18 stycznia spędziliśmy cudowny czas na bitowym wyjeździe do miejscowości Roktynice Nad Jizerou. Już na samym początku zachwycił nas widok śniegu, a przed nami było jeszcze wiele większych atrakcji, w tym konkursy zorganizowane przez team, w których można było wygrać fantastyczne nagrody!

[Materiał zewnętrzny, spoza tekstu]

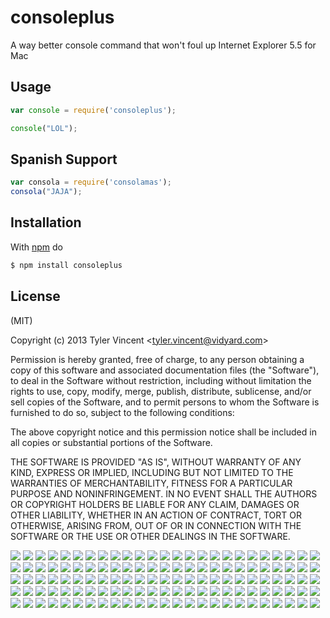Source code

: 
# consoleplus

A way better console command that won't foul up Internet Explorer 5.5 for Mac

## Usage

```js
var console = require('consoleplus');

console("LOL");
```

## Spanish Support

```js
var consola = require('consolamas');
consola("JAJA");
```

## Installation

With [npm](http://npmjs.org) do

```bash
$ npm install consoleplus
```

## License

(MIT)

Copyright (c) 2013 Tyler Vincent &lt;tyler.vincent@vidyard.com&gt;

Permission is hereby granted, free of charge, to any person obtaining a copy of
this software and associated documentation files (the "Software"), to deal in
the Software without restriction, including without limitation the rights to
use, copy, modify, merge, publish, distribute, sublicense, and/or sell copies
of the Software, and to permit persons to whom the Software is furnished to do
so, subject to the following conditions:

The above copyright notice and this permission notice shall be included in all
copies or substantial portions of the Software.

THE SOFTWARE IS PROVIDED "AS IS", WITHOUT WARRANTY OF ANY KIND, EXPRESS OR
IMPLIED, INCLUDING BUT NOT LIMITED TO THE WARRANTIES OF MERCHANTABILITY,
FITNESS FOR A PARTICULAR PURPOSE AND NONINFRINGEMENT. IN NO EVENT SHALL THE
AUTHORS OR COPYRIGHT HOLDERS BE LIABLE FOR ANY CLAIM, DAMAGES OR OTHER
LIABILITY, WHETHER IN AN ACTION OF CONTRACT, TORT OR OTHERWISE, ARISING FROM,
OUT OF OR IN CONNECTION WITH THE SOFTWARE OR THE USE OR OTHER DEALINGS IN THE
SOFTWARE.

![](https://media2.giphy.com/media/ItAmGFb0uiZz2/200.gif)
![](https://media3.giphy.com/media/8ppnOEVMO3gLm/200.gif)
![](https://media1.giphy.com/media/149t2dI5M5nzvq/200.gif)
![](https://media0.giphy.com/media/G6DiUJlAmBoFW/200.gif)
![](https://media3.giphy.com/media/85PbaeYIqsBBS/200.gif)
![](https://media4.giphy.com/media/WF99TMey0DbZ6/200.gif)
![](https://media4.giphy.com/media/6XRuXs0g0VNx6/200.gif)
![](https://media1.giphy.com/media/UEVi31EqJF9te/200.gif)
![](https://media1.giphy.com/media/MlXjSoAjs8eUo/200.gif)
![](https://media4.giphy.com/media/ZN1ztW9R9okpO/200.gif)
![](https://media1.giphy.com/media/wsSssszJkPBYs/200.gif)
![](https://media2.giphy.com/media/wkIq3vPJeeOOc/200.gif)
![](https://media0.giphy.com/media/aOgC8vkOXg06s/200.gif)
![](https://media3.giphy.com/media/M5JeQMGRmuz0A/200.gif)
![](https://media0.giphy.com/media/oPJBml3cTTw08/200.gif)
![](https://media0.giphy.com/media/eEtxYul1kBS80/200.gif)
![](https://media2.giphy.com/media/9NxGPWHEZGous/200.gif)
![](https://media4.giphy.com/media/4MJNE8hxmCMsE/200.gif)
![](https://media2.giphy.com/media/Ko7lzk7YKbyzS/200.gif)
![](https://media2.giphy.com/media/Del6oPwrO52Ra/200.gif)
![](https://media2.giphy.com/media/HYl06qpxHFS6I/200.gif)
![](https://media4.giphy.com/media/LVQUq0q5NQxtC/200.gif)
![](https://media3.giphy.com/media/l1poZGzR6hz68/200.gif)
![](https://media2.giphy.com/media/k3estyMgDSAb6/200.gif)
![](https://media1.giphy.com/media/Hs3LoehU7clP2/200.gif)
![](https://media0.giphy.com/media/anep6L5J134Zi/200.gif)
![](https://media0.giphy.com/media/13ZugBVKlhLtaE/200.gif)
![](https://media2.giphy.com/media/XzQZV9ABNmBlm/200.gif)
![](https://media4.giphy.com/media/3OYlXjMjL1BCM/200.gif)
![](https://media2.giphy.com/media/JiVxtqISnh1II/200.gif)
![](https://media3.giphy.com/media/v4zyVeXv8XjWw/200.gif)
![](https://media0.giphy.com/media/6HFAeikDKi7mw/200.gif)
![](https://media4.giphy.com/media/WaDInJ7q3TNnO/200.gif)
![](https://media1.giphy.com/media/R8yg4lwRzMV2g/200.gif)
![](https://media0.giphy.com/media/mRqTOQkwmO9xe/200.gif)
![](https://media0.giphy.com/media/3YXBVBEF1Jx6/200.gif)
![](https://media4.giphy.com/media/AFlAxHddRi3Bu/200.gif)
![](https://media1.giphy.com/media/nHOtr8xRtBH0c/200.gif)
![](https://media3.giphy.com/media/YlUSirRsXcayc/200.gif)
![](https://media3.giphy.com/media/wlnKovuHuQxDG/200.gif)
![](https://media2.giphy.com/media/I1hC7mQZpW4jS/200.gif)
![](https://media4.giphy.com/media/dRMbH5HBtSW9G/200.gif)
![](https://media4.giphy.com/media/10vM6ne8CKgnJu/200.gif)
![](https://media3.giphy.com/media/12XfNqI44ICkUg/200.gif)
![](https://media4.giphy.com/media/10HEOVJL110smc/200.gif)
![](https://media2.giphy.com/media/ulX3lX8Tonx8A/200.gif)
![](https://media0.giphy.com/media/XPCccTI27hF96/200.gif)
![](https://media0.giphy.com/media/xV9cwjF0Z40LK/200.gif)
![](https://media1.giphy.com/media/GCukKyf32k9B6/200.gif)
![](https://media2.giphy.com/media/7Tkik4ZfutBkY/200.gif)
![](https://media0.giphy.com/media/BYrDnw25CL5FS/200.gif)
![](https://media0.giphy.com/media/kMxknXFU9P8d2/200.gif)
![](https://media1.giphy.com/media/7THxd1beOYjF6/200.gif)
![](https://media4.giphy.com/media/aAQNb5p7q8gXS/200.gif)
![](https://media2.giphy.com/media/13Cz8dQqj7GWk/200.gif)
![](https://media3.giphy.com/media/5nCMKWyCbIq6k/200.gif)
![](https://media1.giphy.com/media/UdsbDzuOHA2f6/200.gif)
![](https://media0.giphy.com/media/PRG7pz6y1pWxi/200.gif)
![](https://media0.giphy.com/media/AKxeRWmMHvR84/200.gif)
![](https://media3.giphy.com/media/13hNd4sT9qmCo8/200.gif)
![](https://media1.giphy.com/media/GrqmWpVMc8Ela/200.gif)
![](https://media0.giphy.com/media/QNlq5HogB3atq/200.gif)
![](https://media0.giphy.com/media/n95ZR0la65iuY/200.gif)
![](https://media4.giphy.com/media/piO7RhtffMIgw/200.gif)
![](https://media4.giphy.com/media/YK44qfP5wVRXa/200.gif)
![](https://media2.giphy.com/media/9TPzouR8PzJF6/200.gif)
![](https://media4.giphy.com/media/OUb561ZD45Wxy/200.gif)
![](https://media2.giphy.com/media/hX4Qi4GJhJCog/200.gif)
![](https://media1.giphy.com/media/1lJOV1DEJGLTO/200.gif)
![](https://media3.giphy.com/media/86VhvRg0q7jnW/200.gif)
![](https://media1.giphy.com/media/uSfZr4NskbtbW/200.gif)
![](https://media4.giphy.com/media/4i2Rf9ce82CSA/200.gif)
![](https://media1.giphy.com/media/4j2wn14VU3MqI/200.gif)
![](https://media3.giphy.com/media/aHO0pHAYQkEfu/200.gif)
![](https://media1.giphy.com/media/gaE6xu8rd6kyQ/200.gif)
![](https://media2.giphy.com/media/mdStjhHuiHpyo/200.gif)
![](https://media4.giphy.com/media/lNAjbd8WRhWFy/200.gif)
![](https://media4.giphy.com/media/E0KEeujejKc0g/200.gif)
![](https://media0.giphy.com/media/IkMOaFOaiaOUo/200.gif)
![](https://media4.giphy.com/media/ErzXfDh9ruuWs/200.gif)
![](https://media4.giphy.com/media/eITUekfCJb99S/200.gif)
![](https://media1.giphy.com/media/cDdx2FrW7b3sk/200.gif)
![](https://media3.giphy.com/media/bWOFipbJvbVAI/200.gif)
![](https://media0.giphy.com/media/KWhiTgxI9HE5O/200.gif)
![](https://media0.giphy.com/media/9ZfSE6Im4pIvm/200.gif)
![](https://media0.giphy.com/media/coyQ3FCjWpHbO/200.gif)
![](https://media3.giphy.com/media/SriJPYsPgvpNm/200.gif)
![](https://media2.giphy.com/media/RuBRTCpCc5cA0/200.gif)
![](https://media3.giphy.com/media/kSMJBknOaqJoI/200.gif)
![](https://media1.giphy.com/media/12nYq0rVo0DNba/200.gif)
![](https://media0.giphy.com/media/Of6DYbwXBGcvK/200.gif)
![](https://media3.giphy.com/media/YBYH5O2HHH4Pu/200.gif)
![](https://media1.giphy.com/media/12M10rYsxmqHg4/200.gif)
![](https://media3.giphy.com/media/4w1y9TUKSrRbW/200.gif)
![](https://media1.giphy.com/media/YpxsKSq0J4BOw/200.gif)
![](https://media1.giphy.com/media/XSo4iSy6g9KbC/200.gif)
![](https://media3.giphy.com/media/nF1Mxu35mqG2I/200.gif)
![](https://media0.giphy.com/media/UZCODkwZsl2iA/200.gif)
![](https://media3.giphy.com/media/zKYtQFOSI53Wg/200.gif)
![](https://media4.giphy.com/media/4bJw20wDjxXUY/200.gif)
![](https://media2.giphy.com/media/11I4aSflzAnWKc/200.gif)
![](https://media4.giphy.com/media/OYieQqaMFN8OY/200.gif)
![](https://media1.giphy.com/media/AcQBDTWtlJE36xljdC/200.gif)
![](https://media0.giphy.com/media/l41m0VPW5pqRit29O/200.gif)
![](https://media4.giphy.com/media/r67FZ8JPX6BcA/200.gif)
![](https://media0.giphy.com/media/2zck3lIkKD15u/200.gif)
![](https://media3.giphy.com/media/XnkqCp0gzHmyk/200.gif)
![](https://media3.giphy.com/media/8HUXOCFQ4EnbW/200.gif)
![](https://media1.giphy.com/media/pPAVHOZqxJfJS/200.gif)
![](https://media2.giphy.com/media/WbeP9mzREkcwg/200.gif)
![](https://media1.giphy.com/media/EtzbapgyArA7m/200.gif)
![](https://media1.giphy.com/media/KCED9eLmTmz2U/200.gif)
![](https://media3.giphy.com/media/RKTabm2e2ShTW/200.gif)
![](https://media2.giphy.com/media/xU11mxdDrn6p2/200.gif)
![](https://media2.giphy.com/media/Ou1GyqnAL0dLW/200.gif)
![](https://media1.giphy.com/media/WXuiev7YGYUUg/200.gif)
![](https://media4.giphy.com/media/QR6iMv3dtlFzq/200.gif)
![](https://media2.giphy.com/media/YVnTOjGdrKtc4/200.gif)
![](https://media2.giphy.com/media/3o85xLyPiTicN5OQLK/200.gif)
![](https://media0.giphy.com/media/FZZTXMzvk4cAo/200.gif)
![](https://media0.giphy.com/media/EDpPJGQxPvlYc/200.gif)
![](https://media3.giphy.com/media/n5D9GrbujKdDq/200.gif)
![](https://media3.giphy.com/media/P8NFCJpjSI7ew/200.gif)
![](https://media2.giphy.com/media/X6TLpVnWMirSg/200.gif)
![](https://media4.giphy.com/media/2pfFIfnAKHJoQ/200.gif)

W takim razie zacznijmy od początku. Dzięki punktualności naszych uczestników autobus wyruszył na czas. Trzygodzinna podróż wydaje się monotonna, ale nic bardziej mylnego. Już w autobusie przeprowadziliśmy pierwszy konkurs dla uczestników, na znajomość czeskich słów. Zdziwilibyście się, jak bardzo niektóre z nich potrafią być interesujące 😊. Po drobnych problemach z nawigacją dotarliśmy na miejsce i przebraliśmy się w stroje narciarskie. Deski i narty wzięliśmy pod pachy, i w drogę!

Po wjechaniu wyciągiem na szczyt podzieliliśmy się na mniejsze grupy i rozpoczęliśmy szusowanie. Stoki okazały się wymagające, ale ciekawe. Niestety konkurs na najszybszy zjazd został odwołany, ale szansa na zdobycie nagrody nie przepadła, a ponieważ w sporcie liczy się także moda, to nagrodziliśmy najlepiej ubraną snowboardzistkę. W knajpach na stoku zjedliśmy smażony syr, który po ciężkim wysiłku był dla nas ambrozją. Jako zapaleni sportowcy jeździliśmy aż do zamknięcia stoków.
Niestety wszystko, co dobre kiedyś się kończy. Droga powrotna minęła nam szybko także w konkursowej atmosferze. Sprawdziliśmy, czy uczestnicy poznali jakieś nowe czeskie słowa i pozwoliliśmy im nas zaskoczyć w konkursie na ciekawostki. Czy wiedzieliście, że na Wyspach Owczych jest więcej owiec niż ludzi? Jeśli uczestnik nam zaimponował, to dostawał nagrodę, zapewnioną przez naszych partnerów. To by było na tyle, a do Wrocławia wróciliśmy z bagażem wspaniałych wrażeń.